Por más que el cine, la literatura o los videojuegos han convertido la figura del criminal, sea cual sea su variante, en todo un fenómeno de masas, no es el crimen un invento del presente. En todo momento y época pueden encontrarse testimonios y relatos, más o menos imbuidos de leyenda, que nos hablan de personas que por muy diversas razones han delinquido de todas las formas imaginables. Tal vez por esto, a pesar de los éxitos —y fórmulas triunfales— de la actualidad, el criminal ha cautivado al imaginario colectivo desde tiempos remotos, haciéndose protagonista real o figurado de millares de historias que han trascendido las fronteras del tiempo. En algún caso, incluso ha gozado de la consideración de auténtico héroe popular, tal cual muchos bandoleros desde Robin Hood a José María el Tempranillo. Sucede, sin embargo, que la modernidad ha erradicado el misterio —cuando no el romanticismo— de buena parte de los rincones del pasado para enfrentarnos a una realidad bastante más prosaica y, por qué no decirlo, mucho más dura: los criminales, sea cual sea su forma y condición, son personas como todas las demás, guiadas por idénticas motivaciones y tal vez nada divertidas.
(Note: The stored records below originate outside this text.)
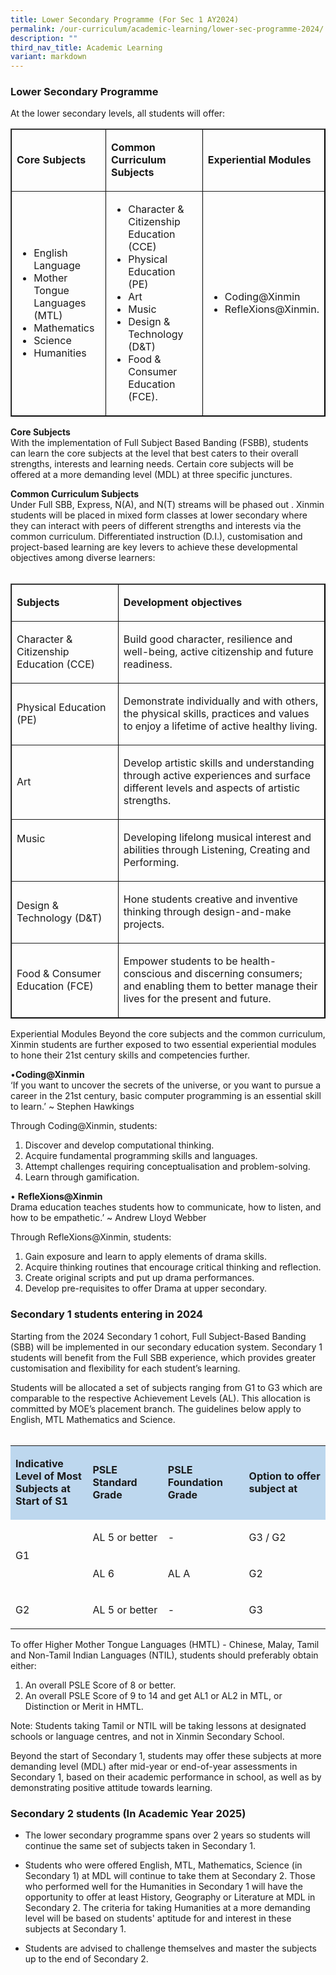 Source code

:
 ```yaml
---
title: Lower Secondary Programme (For Sec 1 AY2024)
permalink: /our-curriculum/academic-learning/lower-sec-programme-2024/
description: ""
third_nav_title: Academic Learning
variant: markdown
---
```

### Lower Secondary Programme

At the lower secondary levels, all students will offer:  

<table border="1" style="border-color: black">
  <tbody>
    <tr>
      <td width="192">
        <p><strong>Core Subjects</strong></p>
      </td>
      <td width="270">
        <p><strong>Common Curriculum Subjects</strong></p>
      </td>
      <td width="162">
        <p><strong>Experiential Modules</strong></p>
      </td>
    </tr>
    <tr>
      <td width="192">
        <ul>
          <li>English Language</li>
          <li>Mother Tongue Languages (MTL)</li>
          <li>Mathematics</li>
          <li>Science</li>
          <li>Humanities</li>
        </ul>
      </td>
      <td width="270">
        <ul>
          <li>Character &amp; Citizenship Education (CCE)</li>
          <li>Physical Education (PE)</li>
          <li>Art</li>
          <li>Music</li>
          <li>Design &amp; Technology (D&amp;T)</li>
          <li>Food &amp; Consumer Education (FCE).</li>
        </ul>
      </td>
      <td width="162">
        <ul>
          <li>Coding@Xinmin</li>
          <li>RefleXions@Xinmin.</li>
        </ul>
      </td>
    </tr>
  </tbody>
</table>


**Core Subjects**<br>
With the implementation of Full Subject Based Banding (FSBB), students can learn the core subjects at the level that best caters to their overall strengths, interests and learning needs. Certain core subjects will be offered at a more demanding level (MDL) at three specific junctures. 


**Common Curriculum Subjects**<br>
Under Full SBB, Express, N(A), and N(T) streams will be phased out . Xinmin students will be placed in mixed form classes at lower secondary where they can interact with peers of different strengths and interests via the common curriculum. Differentiated instruction (D.I.), customisation and project-based learning are key levers to achieve these developmental objectives among diverse learners:
<br><br>
<table border="1" style="border-color: black">
  <tbody>
    <tr>
      <td width="192">
        <p><strong>Subjects</strong></p>
      </td>
      <td width="432">
        <p><strong>Development objectives</strong></p>
      </td>
    </tr>
    <tr>
      <td width="192">
        <p>Character &amp; Citizenship Education (CCE)</p>
      </td>
      <td width="432">
        <p>
          Build good character, resilience and well-being, active citizenship
          and future readiness.
        </p>
      </td>
    </tr>
    <tr>
      <td width="192">
        <p>Physical Education (PE)</p>
      </td>
      <td width="432">
        <p>
          Demonstrate individually and with others, the physical skills,
          practices and values to enjoy a lifetime of active healthy living.
        </p>
      </td>
    </tr>
    <tr>
      <td width="192">
        <p>Art</p>
      </td>
      <td width="432">
        <p>
          Develop artistic skills and understanding through active experiences
          and surface different levels and aspects of artistic strengths.
        </p>
      </td>
    </tr>
    <tr>
      <td width="192">
        <p>Music</p>
        <p>&nbsp;</p>
      </td>
      <td width="432">
        <p>
          Developing lifelong musical interest and abilities through Listening,
          Creating and Performing.
        </p>
      </td>
    </tr>
    <tr>
      <td width="192">
        <p>Design &amp; Technology (D&amp;T)</p>
      </td>
      <td width="432">
        <p>
          Hone students creative and inventive thinking through design-and-make
          projects.
        </p>
      </td>
    </tr>
    <tr>
      <td width="192">
        <p>Food &amp; Consumer Education (FCE)</p>
      </td>
      <td width="432">
        <p>
          Empower students to be health-conscious and discerning consumers; and
          enabling them to better manage their lives for the present and future.
        </p>
      </td>
    </tr>
  </tbody>
</table>

Experiential Modules
Beyond the core subjects and the common curriculum, Xinmin students are further exposed to two essential experiential modules to hone their 21st century skills and competencies further.

•**Coding@Xinmin**<br>
‘If you want to uncover the secrets of the universe, or you want to pursue a career in the 21st century, basic computer programming is an essential skill to learn.’ ~ Stephen Hawkings

Through Coding@Xinmin, students:<br>
1.	Discover and develop computational thinking.<br>
2.	Acquire fundamental programming skills and languages.<br>
3.	Attempt challenges requiring conceptualisation and problem-solving.<br>
4.	Learn through gamification.

•	**RefleXions@Xinmin**<br>
Drama education teaches students how to communicate, how to listen, and how to be empathetic.’ ~ Andrew Lloyd Webber

Through RefleXions@Xinmin, students:<br>
1.	Gain exposure and learn to apply elements of drama skills.<br>
2.	Acquire thinking routines that encourage critical thinking and reflection.<br>
3.	Create original scripts and put up drama performances.<br>
4.	Develop pre-requisites to offer Drama at upper secondary.<br>


### Secondary 1 students entering in 2024  

Starting from the 2024 Secondary 1 cohort, Full Subject-Based Banding (SBB) will be implemented in our secondary education system. Secondary 1 students will benefit from the Full SBB experience, which provides greater customisation and flexibility for each student’s learning.

Students will be allocated a set of subjects ranging from G1 to G3 which are comparable to the respective Achievement Levels (AL). This allocation is committed by MOE’s placement branch. The guidelines below apply to English, MTL Mathematics and Science.
<br><br>
<table width="623">
  <tbody>
    <tr>
      <td width="146" style="border-color: black; background-color: #bdd7ee; width: 146px">
        <p><strong>Indicative Level of Most Subjects at Start of S1</strong></p>
      </td>
      <td width="146" style="border-color: black; background-color: #bdd7ee; width: 146px">
        <p><strong>PSLE Standard Grade</strong></p>
      </td>
      <td width="146" style="border-color: black; background-color: #bdd7ee; width: 146px">
        <p><strong>PSLE Foundation Grade</strong></p>
      </td>
      <td width="185" style="border-color: black; background-color: #bdd7ee; width: 146px">
        <p><strong>Option to offer subject at</strong></p>
      </td>
    </tr>
    <tr>
      <td width="146" rowspan="2">
        <p>G1</p>
      </td>
      <td width="146">
        <p>AL 5 or better</p>
      </td>
      <td width="146">
        <p>-</p>
      </td>
      <td width="185">
        <p>G3 / G2</p>
      </td>
    </tr>
    <tr>
      <td width="146">
        <p>AL 6</p>
      </td>
      <td width="146">
        <p>AL A</p>
      </td>
      <td width="185">
        <p>G2</p>
      </td>
    </tr>
    <tr>
      <td width="146">
        <p>G2</p>
      </td>
      <td width="146">
        <p>AL 5 or better</p>
      </td>
      <td width="146">
        <p>-</p>
      </td>
      <td width="185">
        <p>G3</p>
      </td>
    </tr>
  </tbody>
</table>

To offer Higher Mother Tongue Languages (HMTL) - Chinese, Malay, Tamil and Non-Tamil Indian Languages (NTIL), students should preferably obtain either:<br>
1.	An overall PSLE Score of 8 or better.<br>
2.	An overall PSLE Score of 9 to 14 and get AL1 or AL2 in MTL, or Distinction or Merit in HMTL.


Note: Students taking Tamil or NTIL will be taking lessons at designated schools or language centres, and not in Xinmin Secondary School.

Beyond the start of Secondary 1, students may offer these subjects at more demanding level (MDL) after mid-year or end-of-year assessments in Secondary 1, based on their academic performance in school, as well as by demonstrating positive attitude towards learning. 

### Secondary 2 students (In Academic Year 2025)
* The lower secondary programme spans over 2 years so students will continue the same set of subjects taken in Secondary 1. 

* Students who were offered English, MTL, Mathematics, Science (in Secondary 1) at MDL will continue to take them at Secondary 2. Those who performed well for the Humanities in Secondary 1 will have the opportunity to offer at least History, Geography or Literature at MDL in Secondary 2. The criteria for taking Humanities at a more demanding level will be based on students' aptitude for and interest in these subjects at Secondary 1.

* Students are advised to challenge themselves and master the subjects up to the end of Secondary 2.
Hace poco más de cien años que el crimen ha comenzado a ser un objeto de estudio propiamente científico. Es cierto que los resultados obtenidos, en algún caso, se han mostrado limitados pero no es menos verdad que empezar a conocer al criminal y sus variantes ha permitido idear estrategias para anticiparse a sus movimientos, desarrollar nuevos métodos para capturarlo y, en definitiva, comprender sus motivaciones y acortar su carrera delictiva. Por supuesto, el propio estudio del crimen o la aplicación de las nuevas metodologías policiales se han convertido, asimismo, en pretexto para la creación artística y la extensión de nuevos ámbitos creativos que han hecho las delicias del público. Así, para el espectador de hoy resultan tan convincentes los argumentos apoyados en evidencias criminalísticas y forenses —CSI, Bones, Dexter, etcétera— como lo eran para el espectador del siglo XIX los basados en fantasmas y rituales espiritistas.

Es verdad. El crimen ha sido un tema tabú durante largo tiempo. Víctima de un extendido prejuicio intelectual. Una afición para pervertidos, devoradores de noveluchas enfermizas y amantes de lo macabro o de la mala vida. Indigno de mentalidades refinadas. Tradicionalmente, los detalles que han rodeado a buena parte de los crímenes han hecho de los criminales poco más que «malvados indeseables» a los que solo cabía castigar por cualquier medio —a menudo tanto o más brutal que el propio crimen cometido. Subhumanos que, tal vez, sólo podrían resultar aceptables como atracciones de circo para personalidades vulgares e insensatas. Por esto, el crimen ha pasado mucho tiempo en el lumpen de la cultura popular, sometido a los designios de la creación de segundo orden, anónima y mal pagada, víctima de toda clase de censuras, críticas sociopolíticas y vejaciones ético-morales. Desde los escritores de novelitas de «a duro» a los autores de cine de género, pasando por los creadores de cómics e incluso algún que otro guionista de radio o televisión, el seudónimo, la personalidad disfrazada, ha sido una herramienta común en todo aquel que pretendía metas mejores y más elevadas y que, por ello, entendía que eso de las historias criminales era tan sólo algo con lo que matar el hambre temporalmente.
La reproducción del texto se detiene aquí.